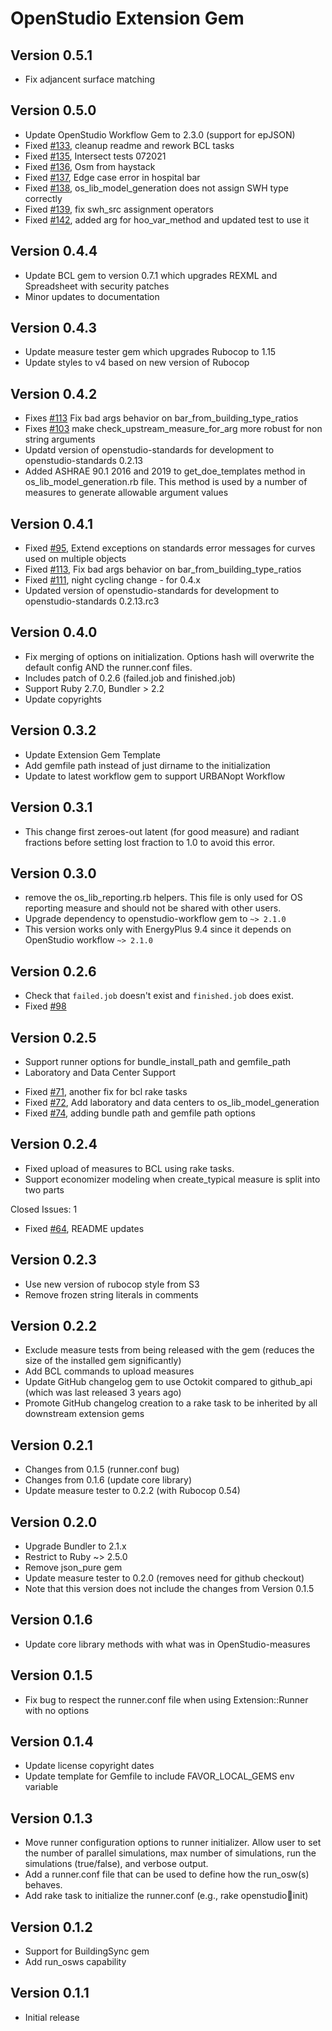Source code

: # OpenStudio Extension Gem

## Version 0.5.1

* Fix adjancent surface matching 

## Version 0.5.0

* Update OpenStudio Workflow Gem to 2.3.0 (support for epJSON)
* Fixed [#133]( https://github.com/NREL/openstudio-extension-gem/pull/133 ), cleanup readme and rework BCL tasks
* Fixed [#135]( https://github.com/NREL/openstudio-extension-gem/pull/135 ), Intersect tests 072021
* Fixed [#136]( https://github.com/NREL/openstudio-extension-gem/pull/136 ), Osm from haystack
* Fixed [#137]( https://github.com/NREL/openstudio-extension-gem/issues/137 ), Edge case error in hospital bar
* Fixed [#138]( https://github.com/NREL/openstudio-extension-gem/issues/138 ), os_lib_model_generation does not assign SWH type correctly
* Fixed [#139]( https://github.com/NREL/openstudio-extension-gem/pull/139 ), fix swh_src assignment operators
* Fixed [#142]( https://github.com/NREL/openstudio-extension-gem/pull/142 ), added arg for hoo_var_method and updated test to use it

## Version 0.4.4

* Update BCL gem to version 0.7.1 which upgrades REXML and Spreadsheet with security patches
* Minor updates to documentation

## Version 0.4.3

* Update measure tester gem which upgrades Rubocop to 1.15
* Update styles to v4 based on new version of Rubocop

## Version 0.4.2

* Fixes [#113](https://github.com/NREL/openstudio-extension-gem/issues/113) Fix bad args behavior on bar_from_building_type_ratios
* Fixes [#103](https://github.com/NREL/openstudio-extension-gem/issues/103) make check_upstream_measure_for_arg more robust for non string arguments
* Updatd version of openstudio-standards for development to openstudio-standards 0.2.13
* Added ASHRAE 90.1 2016 and 2019 to get_doe_templates method in os_lib_model_generation.rb file. This method is used by a number of measures to generate allowable argument values

## Version 0.4.1

* Fixed [#95]( https://github.com/NREL/openstudio-extension-gem/issues/95 ), Extend exceptions on standards error messages for curves used on multiple objects
* Fixed [#113]( https://github.com/NREL/openstudio-extension-gem/issues/113 ), Fix bad args behavior on bar_from_building_type_ratios
* Fixed [#111]( https://github.com/NREL/openstudio-extension-gem/pull/111 ), night cycling change - for 0.4.x
* Updated version of openstudio-standards for development to openstudio-standards 0.2.13.rc3	

## Version 0.4.0

* Fix merging of options on initialization. Options hash will overwrite the default config AND the runner.conf files.
* Includes patch of 0.2.6 (failed.job and finished.job)
* Support Ruby 2.7.0, Bundler > 2.2
* Update copyrights

## Version 0.3.2

* Update Extension Gem Template
* Add gemfile path instead of just dirname to the initialization
* Update to latest workflow gem to support URBANopt Workflow

## Version 0.3.1

* This change first zeroes-out latent (for good measure) and radiant fractions before setting lost fraction to 1.0 to avoid this error.

## Version 0.3.0

* remove the os_lib_reporting.rb helpers. This file is only used for OS reporting measure and should not be shared with other users.
* Upgrade dependency to openstudio-workflow gem to `~> 2.1.0`
* This version works only with EnergyPlus 9.4 since it depends on OpenStudio workflow `~> 2.1.0`

## Version 0.2.6

- Check that `failed.job` doesn't exist and `finished.job` does exist.
- Fixed [#98](https://github.com/NREL/openstudio-extension-gem/issues/98)

## Version 0.2.5

* Support runner options for bundle_install_path and gemfile_path
* Laboratory and Data Center Support

- Fixed [#71]( https://github.com/NREL/openstudio-extension-gem/pull/71 ), another fix for bcl rake tasks
- Fixed [#72]( https://github.com/NREL/openstudio-extension-gem/pull/72 ), Add laboratory and data centers to os_lib_model_generation
- Fixed [#74]( https://github.com/NREL/openstudio-extension-gem/pull/74 ), adding bundle path and gemfile path options

## Version 0.2.4

* Fixed upload of measures to BCL using rake tasks.
* Support economizer modeling when create_typical measure is split into two parts

Closed Issues: 1
- Fixed [#64]( https://github.com/NREL/openstudio-extension-gem/issues/64 ), README updates

## Version 0.2.3

* Use new version of rubocop style from S3
* Remove frozen string literals in comments

## Version 0.2.2

* Exclude measure tests from being released with the gem (reduces the size of the installed gem significantly)
* Add BCL commands to upload measures
* Update GitHub changelog gem to use Octokit compared to github_api (which was last released 3 years ago)
* Promote GitHub changelog creation to a rake task to be inherited by all downstream extension gems

## Version 0.2.1

* Changes from 0.1.5 (runner.conf bug)
* Changes from 0.1.6 (update core library)
* Update measure tester to 0.2.2 (with Rubocop 0.54)

## Version 0.2.0

* Upgrade Bundler to 2.1.x
* Restrict to Ruby ~> 2.5.0
* Remove json_pure gem
* Update measure tester to 0.2.0 (removes need for github checkout)
* Note that this version does not include the changes from Version 0.1.5

## Version 0.1.6

* Update core library methods with what was in OpenStudio-measures

## Version 0.1.5

* Fix bug to respect the runner.conf file when using Extension::Runner with no options

## Version 0.1.4

* Update license copyright dates
* Update template for Gemfile to include FAVOR_LOCAL_GEMS env variable
 
## Version 0.1.3

* Move runner configuration options to runner initializer. Allow user to set the number of parallel simulations, max number of simulations, run the simulations (true/false), and verbose output.
* Add a runner.conf file that can be used to define how the run_osw(s) behaves.
* Add rake task to initialize the runner.conf (e.g., rake openstudio:runner:init)

## Version 0.1.2

* Support for BuildingSync gem
* Add run_osws capability

## Version 0.1.1

* Initial release
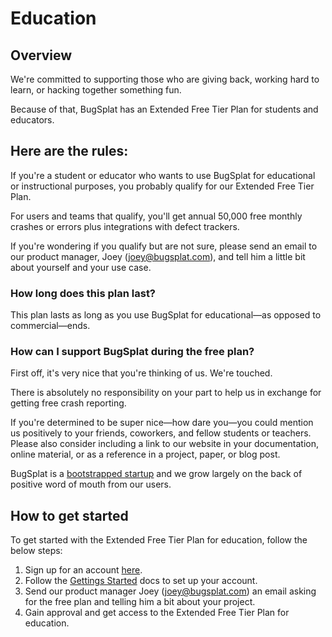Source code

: # Education

## Overview

We're committed to supporting those who are giving back, working hard to learn, or hacking together something fun.

Because of that, BugSplat has an Extended Free Tier Plan for students and educators.

## Here are the rules:

If you're a student or educator who wants to use BugSplat for educational or instructional purposes, you probably qualify for our Extended Free Tier Plan.

For users and teams that qualify, you'll get annual 50,000 free monthly crashes or errors plus integrations with defect trackers.

If you're wondering if you qualify but are not sure, please send an email to our product manager, Joey ([joey@bugsplat.com](mailto:joey@bugsplat.com)), and tell him a little bit about yourself and your use case.

### How long does this plan last?

This plan lasts as long as you use BugSplat for educational—as opposed to commercial—ends.

### How can I support BugSplat during the free plan?

First off, it's very nice that you're thinking of us. We're touched.

There is absolutely no responsibility on your part to help us in exchange for getting free crash reporting.

If you're determined to be super nice—how dare you—you could mention us positively to your friends, coworkers, and fellow students or teachers. Please also consider including a link to our website in your documentation, online material, or as a reference in a project, paper, or blog post.

BugSplat is a [bootstrapped startup](https://www.bugsplat.com/about/) and we grow largely on the back of positive word of mouth from our users.

## How to get started

To get started with the Extended Free Tier Plan for education, follow the below steps:

1. Sign up for an account [here](https://app.bugsplat.com/v2/sign-up).
2. Follow the [Gettings Started](../../../introduction/getting-started/) docs to set up your account.
3. Send our product manager Joey ([joey@bugsplat.com](mailto:joey@bugsplat.com)) an email asking for the free plan and telling him a bit about your project.&#x20;
4. Gain approval and get access to the Extended Free Tier Plan for education.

==*==

Work request: In the copy, include no pictures; transcribe every record above verbatim.

Expected answer:
Source code

: # OpenStudio Extension Gem

## Version 0.5.1

* Fix adjancent surface matching 

## Version 0.5.0

* Update OpenStudio Workflow Gem to 2.3.0 (support for epJSON)
* Fixed [#133]( https://github.com/NREL/openstudio-extension-gem/pull/133 ), cleanup readme and rework BCL tasks
* Fixed [#135]( https://github.com/NREL/openstudio-extension-gem/pull/135 ), Intersect tests 072021
* Fixed [#136]( https://github.com/NREL/openstudio-extension-gem/pull/136 ), Osm from haystack
* Fixed [#137]( https://github.com/NREL/openstudio-extension-gem/issues/137 ), Edge case error in hospital bar
* Fixed [#138]( https://github.com/NREL/openstudio-extension-gem/issues/138 ), os_lib_model_generation does not assign SWH type correctly
* Fixed [#139]( https://github.com/NREL/openstudio-extension-gem/pull/139 ), fix swh_src assignment operators
* Fixed [#142]( https://github.com/NREL/openstudio-extension-gem/pull/142 ), added arg for hoo_var_method and updated test to use it

## Version 0.4.4

* Update BCL gem to version 0.7.1 which upgrades REXML and Spreadsheet with security patches
* Minor updates to documentation

## Version 0.4.3

* Update measure tester gem which upgrades Rubocop to 1.15
* Update styles to v4 based on new version of Rubocop

## Version 0.4.2

* Fixes [#113](https://github.com/NREL/openstudio-extension-gem/issues/113) Fix bad args behavior on bar_from_building_type_ratios
* Fixes [#103](https://github.com/NREL/openstudio-extension-gem/issues/103) make check_upstream_measure_for_arg more robust for non string arguments
* Updatd version of openstudio-standards for development to openstudio-standards 0.2.13
* Added ASHRAE 90.1 2016 and 2019 to get_doe_templates method in os_lib_model_generation.rb file. This method is used by a number of measures to generate allowable argument values

## Version 0.4.1

* Fixed [#95]( https://github.com/NREL/openstudio-extension-gem/issues/95 ), Extend exceptions on standards error messages for curves used on multiple objects
* Fixed [#113]( https://github.com/NREL/openstudio-extension-gem/issues/113 ), Fix bad args behavior on bar_from_building_type_ratios
* Fixed [#111]( https://github.com/NREL/openstudio-extension-gem/pull/111 ), night cycling change - for 0.4.x
* Updated version of openstudio-standards for development to openstudio-standards 0.2.13.rc3	

## Version 0.4.0

* Fix merging of options on initialization. Options hash will overwrite the default config AND the runner.conf files.
* Includes patch of 0.2.6 (failed.job and finished.job)
* Support Ruby 2.7.0, Bundler > 2.2
* Update copyrights

## Version 0.3.2

* Update Extension Gem Template
* Add gemfile path instead of just dirname to the initialization
* Update to latest workflow gem to support URBANopt Workflow

## Version 0.3.1

* This change first zeroes-out latent (for good measure) and radiant fractions before setting lost fraction to 1.0 to avoid this error.

## Version 0.3.0

* remove the os_lib_reporting.rb helpers. This file is only used for OS reporting measure and should not be shared with other users.
* Upgrade dependency to openstudio-workflow gem to `~> 2.1.0`
* This version works only with EnergyPlus 9.4 since it depends on OpenStudio workflow `~> 2.1.0`

## Version 0.2.6

- Check that `failed.job` doesn't exist and `finished.job` does exist.
- Fixed [#98](https://github.com/NREL/openstudio-extension-gem/issues/98)

## Version 0.2.5

* Support runner options for bundle_install_path and gemfile_path
* Laboratory and Data Center Support

- Fixed [#71]( https://github.com/NREL/openstudio-extension-gem/pull/71 ), another fix for bcl rake tasks
- Fixed [#72]( https://github.com/NREL/openstudio-extension-gem/pull/72 ), Add laboratory and data centers to os_lib_model_generation
- Fixed [#74]( https://github.com/NREL/openstudio-extension-gem/pull/74 ), adding bundle path and gemfile path options

## Version 0.2.4

* Fixed upload of measures to BCL using rake tasks.
* Support economizer modeling when create_typical measure is split into two parts

Closed Issues: 1
- Fixed [#64]( https://github.com/NREL/openstudio-extension-gem/issues/64 ), README updates

## Version 0.2.3

* Use new version of rubocop style from S3
* Remove frozen string literals in comments

## Version 0.2.2

* Exclude measure tests from being released with the gem (reduces the size of the installed gem significantly)
* Add BCL commands to upload measures
* Update GitHub changelog gem to use Octokit compared to github_api (which was last released 3 years ago)
* Promote GitHub changelog creation to a rake task to be inherited by all downstream extension gems

## Version 0.2.1

* Changes from 0.1.5 (runner.conf bug)
* Changes from 0.1.6 (update core library)
* Update measure tester to 0.2.2 (with Rubocop 0.54)

## Version 0.2.0

* Upgrade Bundler to 2.1.x
* Restrict to Ruby ~> 2.5.0
* Remove json_pure gem
* Update measure tester to 0.2.0 (removes need for github checkout)
* Note that this version does not include the changes from Version 0.1.5

## Version 0.1.6

* Update core library methods with what was in OpenStudio-measures

## Version 0.1.5

* Fix bug to respect the runner.conf file when using Extension::Runner with no options

## Version 0.1.4

* Update license copyright dates
* Update template for Gemfile to include FAVOR_LOCAL_GEMS env variable
 
## Version 0.1.3

* Move runner configuration options to runner initializer. Allow user to set the number of parallel simulations, max number of simulations, run the simulations (true/false), and verbose output.
* Add a runner.conf file that can be used to define how the run_osw(s) behaves.
* Add rake task to initialize the runner.conf (e.g., rake openstudio:runner:init)

## Version 0.1.2

* Support for BuildingSync gem
* Add run_osws capability

## Version 0.1.1

* Initial release
Source code

: # Education

## Overview

We're committed to supporting those who are giving back, working hard to learn, or hacking together something fun.

Because of that, BugSplat has an Extended Free Tier Plan for students and educators.

## Here are the rules:

If you're a student or educator who wants to use BugSplat for educational or instructional purposes, you probably qualify for our Extended Free Tier Plan.

For users and teams that qualify, you'll get annual 50,000 free monthly crashes or errors plus integrations with defect trackers.

If you're wondering if you qualify but are not sure, please send an email to our product manager, Joey ([joey@bugsplat.com](mailto:joey@bugsplat.com)), and tell him a little bit about yourself and your use case.

### How long does this plan last?

This plan lasts as long as you use BugSplat for educational—as opposed to commercial—ends.

### How can I support BugSplat during the free plan?

First off, it's very nice that you're thinking of us. We're touched.

There is absolutely no responsibility on your part to help us in exchange for getting free crash reporting.

If you're determined to be super nice—how dare you—you could mention us positively to your friends, coworkers, and fellow students or teachers. Please also consider including a link to our website in your documentation, online material, or as a reference in a project, paper, or blog post.

BugSplat is a [bootstrapped startup](https://www.bugsplat.com/about/) and we grow largely on the back of positive word of mouth from our users.

## How to get started

To get started with the Extended Free Tier Plan for education, follow the below steps:

1. Sign up for an account [here](https://app.bugsplat.com/v2/sign-up).
2. Follow the [Gettings Started](../../../introduction/getting-started/) docs to set up your account.
3. Send our product manager Joey ([joey@bugsplat.com](mailto:joey@bugsplat.com)) an email asking for the free plan and telling him a bit about your project.&#x20;
4. Gain approval and get access to the Extended Free Tier Plan for education.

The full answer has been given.